## EXERCISE
Quote exactly and only this range of lines in the data below: the line that holds "## Beginner 2" to the line that holds "### Furthermore", both included.

[Start of section]

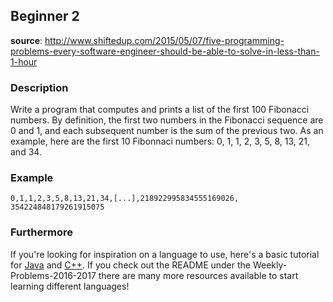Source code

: ## Beginner 2
__source__:
http://www.shiftedup.com/2015/05/07/five-programming-problems-every-software-engineer-should-be-able-to-solve-in-less-than-1-hour

### Description
Write a program that computes and prints a list of the first 100 Fibonacci numbers. By definition, the first two numbers in the Fibonacci sequence are 0 and 1, and each subsequent number is the sum of the previous two. As an example, here are the first 10 Fibonnaci numbers: 0, 1, 1, 2, 3, 5, 8, 13, 21, and 34.

### Example
```
0,1,1,2,3,5,8,13,21,34,[...],218922995834555169026, 354224848179261915075
```

### Furthermore
If you're looking for inspiration on a language to use, here's a basic tutorial for [Java](http://www.codeproject.com/Articles/2853/Java-Basics-Input-and-Output) and [C++](http://www.cplusplus.com/doc/tutorial/basic_io/).  If you check out
the README under the Weekly-Problems-2016-2017 there are many more resources
available to start learning different languages!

[End of section]

## COMPLETED EXERCISE
: ## Beginner 2
__source__:
http://www.shiftedup.com/2015/05/07/five-programming-problems-every-software-engineer-should-be-able-to-solve-in-less-than-1-hour

### Description
Write a program that computes and prints a list of the first 100 Fibonacci numbers. By definition, the first two numbers in the Fibonacci sequence are 0 and 1, and each subsequent number is the sum of the previous two. As an example, here are the first 10 Fibonnaci numbers: 0, 1, 1, 2, 3, 5, 8, 13, 21, and 34.

### Example
```
0,1,1,2,3,5,8,13,21,34,[...],218922995834555169026, 354224848179261915075
```

### Furthermore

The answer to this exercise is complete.